Hearing loss may be attributable to otosclerosis

Patients often visit an ear doctor because of hearing loss, and a small number of patients are diagnosed with “otosclerosis” after being examined by a specialist. What about otosclerosis? With this question in mind, the author interviewed Li Li, director of the Department of Ear Surgery of Shandong Otolaryngology Hospital.

First of all, we need to understand how we hear sound. A complete sound perception process is more complicated.

There are many complex structures in the ear responsible for receiving sound, transmitting sound, converting sound signals, and the brain’s perception of sound. First, the auricle transmits the collected sound to the tympanic membrane through the external auditory canal, and causes the tympanic membrane to vibrate, thereby driving the ossicular chain to vibrate together, and then causing the lymphatic fluid of the inner ear to vibrate and stimulate the hair cells to perform acoustic and electrical transduction work. Nerve impulses are transmitted to the brain through the auditory nerve, and finally pass through our brain to sense sound. Problems or failures in any of these links will cause our hearing loss. According to the damage site and the size of the hearing loss, it is called different types and degrees of deafness.
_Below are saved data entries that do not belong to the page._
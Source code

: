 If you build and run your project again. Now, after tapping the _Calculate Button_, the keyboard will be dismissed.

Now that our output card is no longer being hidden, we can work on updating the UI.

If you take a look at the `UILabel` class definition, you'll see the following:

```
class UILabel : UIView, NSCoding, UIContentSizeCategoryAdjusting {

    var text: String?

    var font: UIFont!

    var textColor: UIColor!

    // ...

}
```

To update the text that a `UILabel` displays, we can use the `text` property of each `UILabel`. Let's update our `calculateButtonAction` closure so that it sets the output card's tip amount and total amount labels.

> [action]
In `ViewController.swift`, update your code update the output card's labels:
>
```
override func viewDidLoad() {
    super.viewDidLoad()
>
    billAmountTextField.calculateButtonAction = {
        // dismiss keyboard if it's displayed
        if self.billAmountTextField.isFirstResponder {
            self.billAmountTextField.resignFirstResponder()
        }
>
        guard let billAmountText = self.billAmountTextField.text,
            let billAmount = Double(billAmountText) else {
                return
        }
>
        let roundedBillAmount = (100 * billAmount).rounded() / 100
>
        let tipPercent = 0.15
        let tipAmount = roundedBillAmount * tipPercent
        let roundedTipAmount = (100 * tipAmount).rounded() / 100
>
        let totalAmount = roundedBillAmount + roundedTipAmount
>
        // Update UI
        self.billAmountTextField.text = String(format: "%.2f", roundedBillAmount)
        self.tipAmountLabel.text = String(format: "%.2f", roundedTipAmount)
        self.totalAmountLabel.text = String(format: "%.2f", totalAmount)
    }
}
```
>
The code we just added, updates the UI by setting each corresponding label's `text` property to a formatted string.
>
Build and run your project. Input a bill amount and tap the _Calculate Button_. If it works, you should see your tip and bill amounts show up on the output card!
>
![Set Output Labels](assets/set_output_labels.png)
Otosclerosis is a condition in which the movement of the stapes is limited or fixed, resulting in hearing loss. The onset of otosclerosis may be genetically related. The stapes is the smallest bone in our body, about the size of a grain of rice and shaped like a stirrup. Otosclerosis is pathologically manifested as primary localized bone resorption in the bony labyrinth of the inner ear, and replaced by spongy bone hyperplasia with abundant blood vessels. Early lesions only affect the activity of the stapes, resulting in conductive hearing loss. When the lesions are larger and involve the vestibular window and the cochlea at the same time, it is called diffuse otosclerosis, and the semicircular canal, internal auditory canal and facial canal can also be involved, resulting in vertigo and sensorineural hearing loss.
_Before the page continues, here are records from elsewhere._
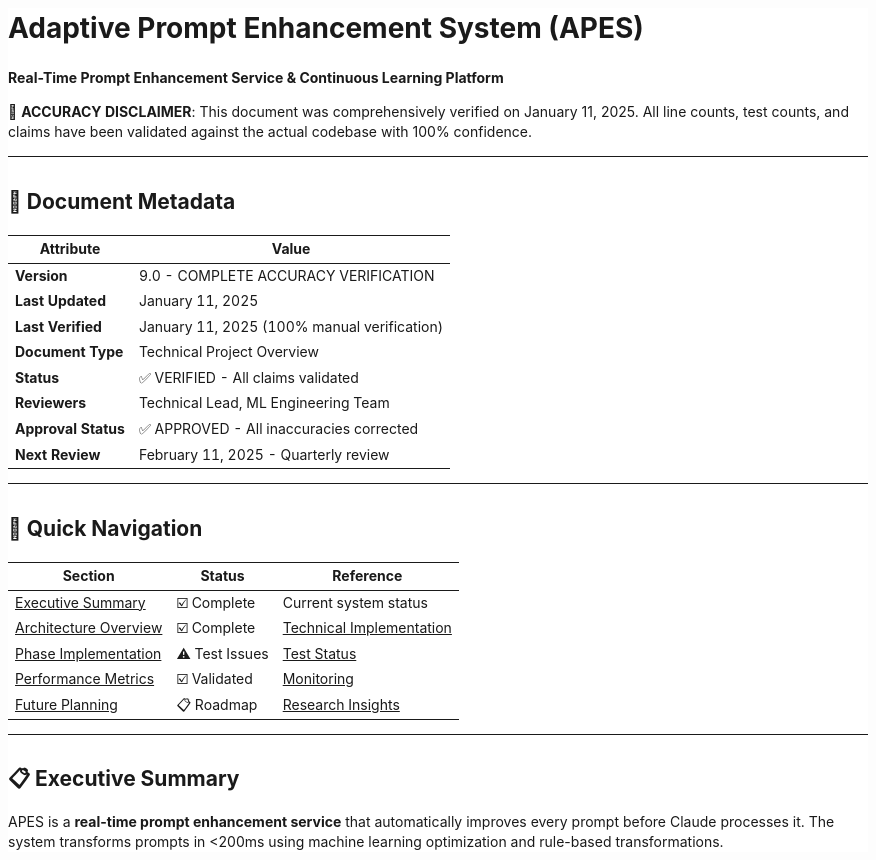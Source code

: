 # Adaptive Prompt Enhancement System (APES)
**Real-Time Prompt Enhancement Service & Continuous Learning Platform**

🚨 **ACCURACY DISCLAIMER**: This document was comprehensively verified on January 11, 2025. All line counts, test counts, and claims have been validated against the actual codebase with 100% confidence.

---

## 📄 **Document Metadata**

| **Attribute** | **Value** |
|---------------|----------|
| **Version** | 9.0 - COMPLETE ACCURACY VERIFICATION |
| **Last Updated** | January 11, 2025 |
| **Last Verified** | January 11, 2025 (100% manual verification) |
| **Document Type** | Technical Project Overview |
| **Status** | ✅ VERIFIED - All claims validated |
| **Reviewers** | Technical Lead, ML Engineering Team |
| **Approval Status** | ✅ APPROVED - All inaccuracies corrected |
| **Next Review** | February 11, 2025 - Quarterly review |

---

## 🔗 **Quick Navigation**

| **Section** | **Status** | **Reference** |
|-------------|------------|---------------|
| [Executive Summary](#-executive-summary) | ☑️ Complete | Current system status |
| [Architecture Overview](#️-system-architecture-overview) | ☑️ Complete | [Technical Implementation](#️-technical-implementation-details) |
| [Phase Implementation](#-phase-implementation-status) | ⚠️ Test Issues | [Test Status](#️-test-status-failures-present---immediate-attention-required) |
| [Performance Metrics](#-performance-metrics--validation) | ☑️ Validated | [Monitoring](#-advanced-monitoring--analytics-100-complete) |
| [Future Planning](#-future-planning--research-insights) | 📋 Roadmap | [Research Insights](#-new-research-insights--performance-optimizations-july-2025) |

---

## 📋 **Executive Summary**

APES is a **real-time prompt enhancement service** that automatically improves every prompt before Claude processes it. The system transforms prompts in <200ms using machine learning optimization and rule-based transformations.
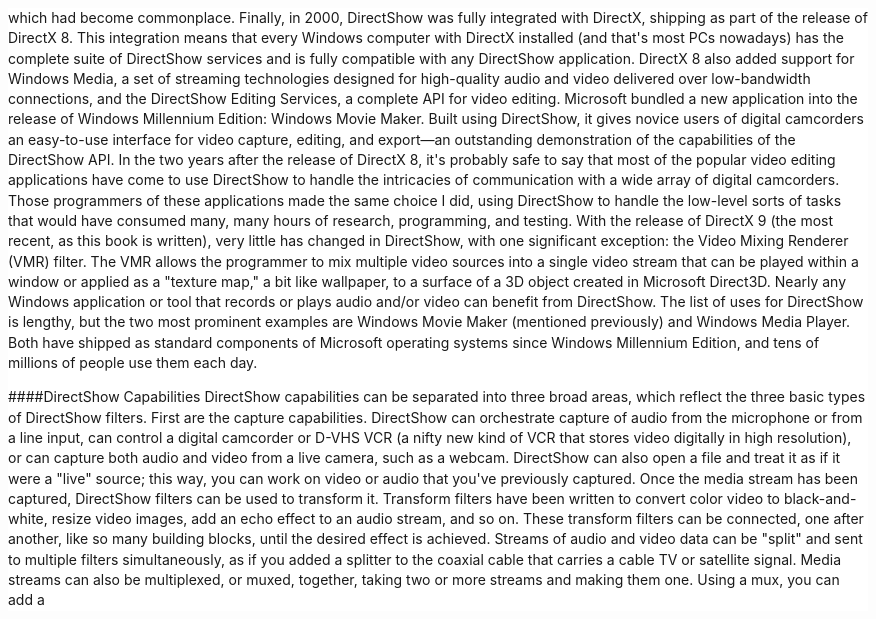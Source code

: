 which had become commonplace. Finally, in 2000, DirectShow was fully integrated with DirectX, shipping as part of
the release of DirectX 8. This integration means that every Windows computer with DirectX installed (and that's
most PCs nowadays) has the complete suite of DirectShow services and is fully compatible with any DirectShow
application. DirectX 8 also added support for Windows Media, a set of streaming technologies designed for
high-quality audio and video delivered over low-bandwidth connections, and the DirectShow Editing Services, a
complete API for video editing.
Microsoft bundled a new application into the release of Windows Millennium Edition: Windows Movie Maker. Built
using DirectShow, it gives novice users of digital camcorders an easy-to-use interface for video capture, editing, and
export—an outstanding demonstration of the capabilities of the DirectShow API. In the two years after the release
of DirectX 8, it's probably safe to say that most of the popular video editing applications have come to use
DirectShow to handle the intricacies of communication with a wide array of digital camcorders. Those programmers
of these applications made the same choice I did, using DirectShow to handle the low-level sorts of tasks that would
have consumed many, many hours of research, programming, and testing.
With the release of DirectX 9 (the most recent, as this book is written), very little has changed in DirectShow, with
one significant exception: the Video Mixing Renderer (VMR) filter. The VMR allows the programmer to mix multiple
video sources into a single video stream that can be played within a window or applied as a "texture map," a
bit like wallpaper, to a surface of a 3D object created in Microsoft Direct3D.
Nearly any Windows application or tool that records or plays audio and/or video can benefit from DirectShow. The
list of uses for DirectShow is lengthy, but the two most prominent examples are Windows Movie Maker (mentioned
previously) and Windows Media Player. Both have shipped as standard components of Microsoft operating systems
since Windows Millennium Edition, and tens of millions of people use them each day.


####DirectShow Capabilities
DirectShow capabilities can be separated into three broad areas, which reflect the three basic types of DirectShow
filters. First are the capture capabilities. DirectShow can orchestrate capture of audio from the microphone or from a
line input, can control a digital camcorder or D-VHS VCR (a nifty new kind of VCR that stores video digitally in high
resolution), or can capture both audio and video from a live camera, such as a webcam. DirectShow can also open a
file and treat it as if it were a "live" source; this way, you can work on video or audio that you've
previously captured.
Once the media stream has been captured, DirectShow filters can be used to transform it. Transform filters have
been written to convert color video to black-and-white, resize video images, add an echo effect to an audio stream,
and so on. These transform filters can be connected, one after another, like so many building blocks, until the desired
effect is achieved. Streams of audio and video data can be "split" and sent to multiple filters simultaneously, as
if you added a splitter to the coaxial cable that carries a cable TV or satellite signal. Media streams can also be
multiplexed, or muxed, together, taking two or more streams and making them one. Using a mux, you can add a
Otosclerosis often presents as progressive hearing loss, often with a family history. More bilateral than unilateral. Some patients may be accompanied by tinnitus, and a few patients may also be accompanied by vertigo. Another feature is that patients with otosclerosis cannot hear clearly in a quiet environment, but in a noisy environment, the patient feels that they can hear clearly, which is called “Wechsler’s mishearing” in medicine. In addition, the tone of speech of patients with otosclerosis is mostly “soft voice”, rather than a high-pitched trumpet-like speech, which is significantly different from the “loud voice” of patients with sensorineural deafness.

Based on the above characteristics, many cases of otosclerosis may be overlooked and underdiagnosed. The tympanic membrane of these patients is basically normal, unlike otitis media with perforated tympanic membrane, doctors usually need to do some examinations, such as high-resolution CT of the temporal bone, etc., to rule out tympanic sclerosis caused by otitis media or congenital ossicular chain deformity.
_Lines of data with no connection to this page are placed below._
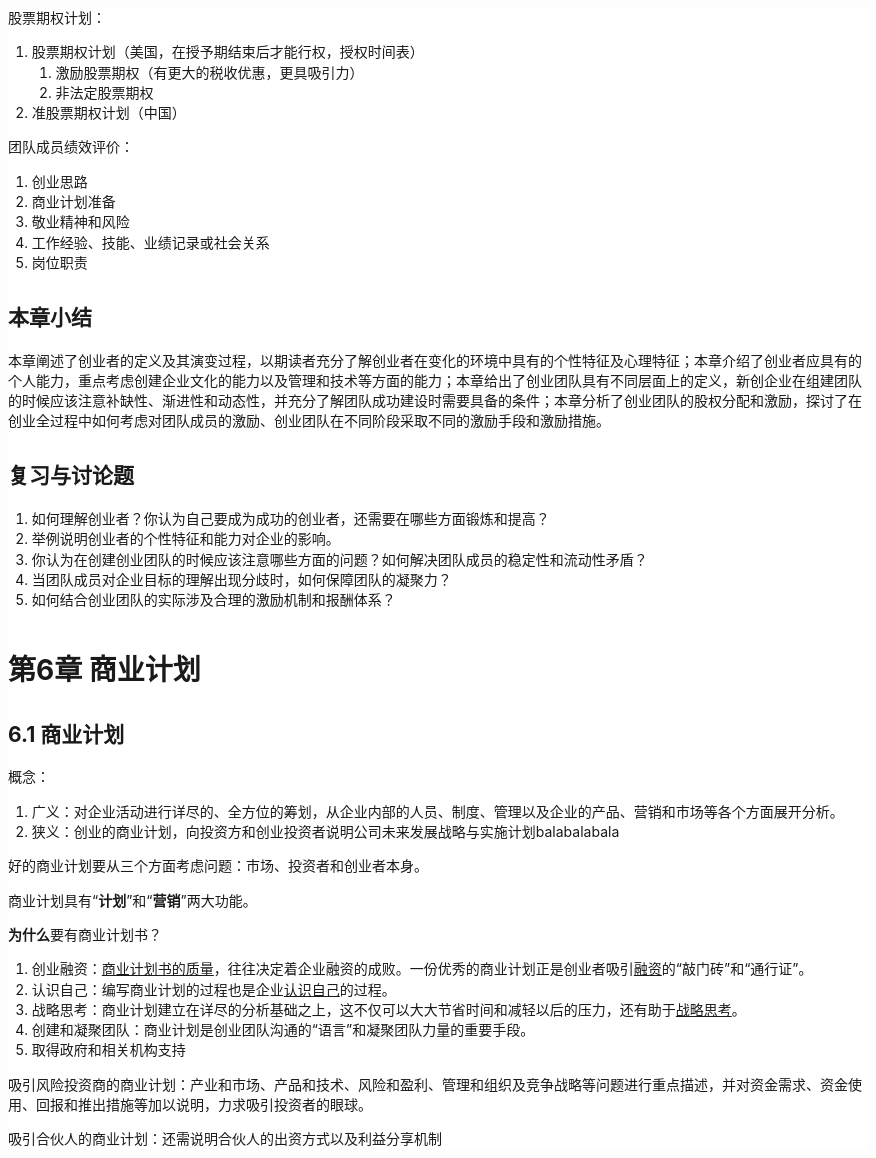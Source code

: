 股票期权计划：

1. 股票期权计划（美国，在授予期结束后才能行权，授权时间表）
   1. 激励股票期权（有更大的税收优惠，更具吸引力）
   2. 非法定股票期权
2. 准股票期权计划（中国）

团队成员绩效评价：

1. 创业思路
2. 商业计划准备
3. 敬业精神和风险
4. 工作经验、技能、业绩记录或社会关系
5. 岗位职责

## 本章小结

本章阐述了创业者的定义及其演变过程，以期读者充分了解创业者在变化的环境中具有的个性特征及心理特征；本章介绍了创业者应具有的个人能力，重点考虑创建企业文化的能力以及管理和技术等方面的能力；本章给出了创业团队具有不同层面上的定义，新创企业在组建团队的时候应该注意补缺性、渐进性和动态性，并充分了解团队成功建设时需要具备的条件；本章分析了创业团队的股权分配和激励，探讨了在创业全过程中如何考虑对团队成员的激励、创业团队在不同阶段采取不同的激励手段和激励措施。

## 复习与讨论题

1. 如何理解创业者？你认为自己要成为成功的创业者，还需要在哪些方面锻炼和提高？
2. 举例说明创业者的个性特征和能力对企业的影响。
3. 你认为在创建创业团队的时候应该注意哪些方面的问题？如何解决团队成员的稳定性和流动性矛盾？
4. 当团队成员对企业目标的理解出现分歧时，如何保障团队的凝聚力？
5. 如何结合创业团队的实际涉及合理的激励机制和报酬体系？

# 第6章 商业计划

## 6.1 商业计划

概念：

1. 广义：对企业活动进行详尽的、全方位的筹划，从企业内部的人员、制度、管理以及企业的产品、营销和市场等各个方面展开分析。
2. 狭义：创业的商业计划，向投资方和创业投资者说明公司未来发展战略与实施计划balabalabala

好的商业计划要从三个方面考虑问题：市场、投资者和创业者本身。

商业计划具有“**计划**”和“**营销**”两大功能。

**为什么**要有商业计划书？

1. 创业融资：<u>商业计划书的质量</u>，往往决定着企业融资的成败。一份优秀的商业计划正是创业者吸引<u>融资</u>的“敲门砖”和“通行证”。
2. 认识自己：编写商业计划的过程也是企业<u>认识自己</u>的过程。
3. 战略思考：商业计划建立在详尽的分析基础之上，这不仅可以大大节省时间和减轻以后的压力，还有助于<u>战略思考</u>。
4. 创建和凝聚团队：商业计划是创业团队沟通的“语言”和凝聚团队力量的重要手段。
5. 取得政府和相关机构支持

吸引风险投资商的商业计划：产业和市场、产品和技术、风险和盈利、管理和组织及竞争战略等问题进行重点描述，并对资金需求、资金使用、回报和推出措施等加以说明，力求吸引投资者的眼球。

吸引合伙人的商业计划：还需说明合伙人的出资方式以及利益分享机制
In the early stage of otosclerosis, surgery or bone conduction hearing aids can be considered for conductive hearing loss, and for moderate or severe sensorineural hearing loss in the later stage, hearing aids or cochlear implant surgery can be used to reconstruct hearing. Generally speaking, most patients with conduction deafness can be greatly improved by surgical treatment, but there is also a risk of neural deafness, which needs to be carefully considered.

Li Li, Director of Ear Surgery, Shandong Otolaryngology Hospital, warmly reminds: When you have hearing loss, tinnitus and other symptoms, you should seek medical attention in time.